An update on Stable Audio 3. After my success with the Small versions, I tried the Medium in its bf16 version (small 4.6Gb size, slightly less precise output, can do both music and foley sound-effects). Medium can give up to six minutes of music or field-recording style sound-effects, and has better coherence than the two Small models.
Working well and fast, for me. So fast that it’s fun to use. The practical uses for the DAZ and Poser crowd are obvious — soundtracks and SFX for animations and games, soundscapes for still pictures or slide-shows. It was trained on the vast Freesound SFX library, so can do almost any sounds, and they’re commercial-use.
The official advice is that SA3 Medium ‘requires Flash Attention 2’. I have that installed, but Comfy can’t be coaxed to use it. However, despite not being able to load Flash Attention 2, the Medium model still runs fine for me in ComfyUI. Using LCM and Simple, whereas the Small models need PingPong as the sampler.
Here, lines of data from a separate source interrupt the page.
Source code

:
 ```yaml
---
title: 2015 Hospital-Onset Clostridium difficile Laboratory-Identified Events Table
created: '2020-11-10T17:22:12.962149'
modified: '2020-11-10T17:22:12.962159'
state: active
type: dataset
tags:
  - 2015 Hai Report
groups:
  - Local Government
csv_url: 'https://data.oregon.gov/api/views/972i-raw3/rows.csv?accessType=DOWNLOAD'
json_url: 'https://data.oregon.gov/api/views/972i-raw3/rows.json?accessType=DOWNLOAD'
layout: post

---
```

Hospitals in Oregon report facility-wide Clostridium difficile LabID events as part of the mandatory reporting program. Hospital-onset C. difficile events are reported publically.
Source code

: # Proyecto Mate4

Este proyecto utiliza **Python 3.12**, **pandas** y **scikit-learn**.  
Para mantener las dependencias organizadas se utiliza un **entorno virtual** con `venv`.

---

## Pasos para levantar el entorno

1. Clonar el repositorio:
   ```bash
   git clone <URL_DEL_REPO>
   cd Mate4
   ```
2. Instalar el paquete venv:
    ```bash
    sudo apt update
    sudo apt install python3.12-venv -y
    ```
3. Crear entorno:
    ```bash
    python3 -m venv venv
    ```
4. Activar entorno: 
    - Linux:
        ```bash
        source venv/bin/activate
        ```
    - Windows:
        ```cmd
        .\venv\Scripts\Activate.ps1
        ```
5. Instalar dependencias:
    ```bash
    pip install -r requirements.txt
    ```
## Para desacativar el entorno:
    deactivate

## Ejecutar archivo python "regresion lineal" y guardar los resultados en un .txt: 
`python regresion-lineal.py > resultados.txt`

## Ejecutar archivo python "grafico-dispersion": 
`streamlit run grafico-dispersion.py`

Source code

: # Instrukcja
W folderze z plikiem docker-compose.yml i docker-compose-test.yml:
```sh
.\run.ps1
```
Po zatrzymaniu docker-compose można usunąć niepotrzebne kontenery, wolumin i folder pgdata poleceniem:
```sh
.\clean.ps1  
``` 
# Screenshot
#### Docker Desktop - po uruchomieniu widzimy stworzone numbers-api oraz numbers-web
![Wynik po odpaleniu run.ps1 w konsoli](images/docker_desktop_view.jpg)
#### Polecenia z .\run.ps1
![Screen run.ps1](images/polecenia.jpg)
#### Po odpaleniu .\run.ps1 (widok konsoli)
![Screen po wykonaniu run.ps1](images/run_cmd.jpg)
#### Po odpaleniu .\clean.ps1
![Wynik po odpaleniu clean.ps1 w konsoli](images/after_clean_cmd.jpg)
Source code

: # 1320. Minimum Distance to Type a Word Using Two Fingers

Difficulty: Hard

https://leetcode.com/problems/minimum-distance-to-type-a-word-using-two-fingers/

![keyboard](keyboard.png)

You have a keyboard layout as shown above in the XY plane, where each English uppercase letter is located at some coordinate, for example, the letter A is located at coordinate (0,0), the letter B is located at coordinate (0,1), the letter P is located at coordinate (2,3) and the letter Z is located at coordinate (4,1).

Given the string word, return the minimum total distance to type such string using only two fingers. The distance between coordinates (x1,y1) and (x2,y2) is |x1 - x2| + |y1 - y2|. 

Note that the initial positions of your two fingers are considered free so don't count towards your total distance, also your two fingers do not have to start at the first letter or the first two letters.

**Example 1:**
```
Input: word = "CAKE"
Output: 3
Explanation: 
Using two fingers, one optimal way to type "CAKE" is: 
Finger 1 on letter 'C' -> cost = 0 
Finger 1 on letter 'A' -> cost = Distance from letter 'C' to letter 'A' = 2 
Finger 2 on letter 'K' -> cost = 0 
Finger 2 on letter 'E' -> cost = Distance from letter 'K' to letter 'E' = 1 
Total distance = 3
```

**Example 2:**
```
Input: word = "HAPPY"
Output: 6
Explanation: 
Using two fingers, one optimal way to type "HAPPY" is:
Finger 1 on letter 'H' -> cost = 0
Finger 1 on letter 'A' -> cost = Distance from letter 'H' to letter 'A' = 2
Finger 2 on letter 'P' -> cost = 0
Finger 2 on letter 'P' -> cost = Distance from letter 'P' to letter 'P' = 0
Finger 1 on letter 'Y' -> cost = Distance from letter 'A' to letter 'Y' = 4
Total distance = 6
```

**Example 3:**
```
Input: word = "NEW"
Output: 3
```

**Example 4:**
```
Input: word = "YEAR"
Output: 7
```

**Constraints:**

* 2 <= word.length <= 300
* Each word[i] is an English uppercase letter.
Restyling an existing track was tried in Medium. A folk-music .midi file was first converted to .MP3 (Windows Media Player -> Audacity -> .MP3) and loaded. SA3 veers off into ‘doing its own thing’ very easily, and having things in the prompt like “… and retain the exact sequencing and pace” seems to help a lot when restyling using different instruments (e.g. MIDI piano to choral).
To locally analyse audio for music description and thus create useful SA3 prompts, I was told you need Qwen2-Audio-7B-Instruct model. Note however that Jan.ai has only just introduced audio upload, in version 0.8.0 (22nd May 2026). So, users running their GGUF models in the excellent desktop freeware Jan will first need to upgrade to 0.8.0. After that, delete any already-imported Qwen2-Audio-7B-Instruct and reinstall in Jan along with its MMPROJ to enable the model’s audio comprehension.
I find the Qwen2-Audio-7B-Instruct model’s useless for my purposes though, as it turns out. Its very short generic responses are useless for converting into Stable Audio prompts (even when told to assume the personality of a professional musicologist), and when asked for anything longer the model’s context runs out. Increasing the context size and restarting the model makes no difference. It’s a fairly small older model, and I suspect it just can’t handle writing 150 words on something the length of three-minute song, even when compressed to a .MP3 smaller than 10Mb. So it’s useless, for both reasons. Deleted.
So Stable Audio3 is a keeper, partly because it produces excellent ambient and electronica. I’m keeping Stable Audio 1 around though, as it seems to handle sound-effect mixes better. e.g. a good field recording of a man walking through crispy autumn leaves, in a balanced mix with the sound of birds chirping.
Finally, note here’s now a local LoRA trainer for Stable Audio 3.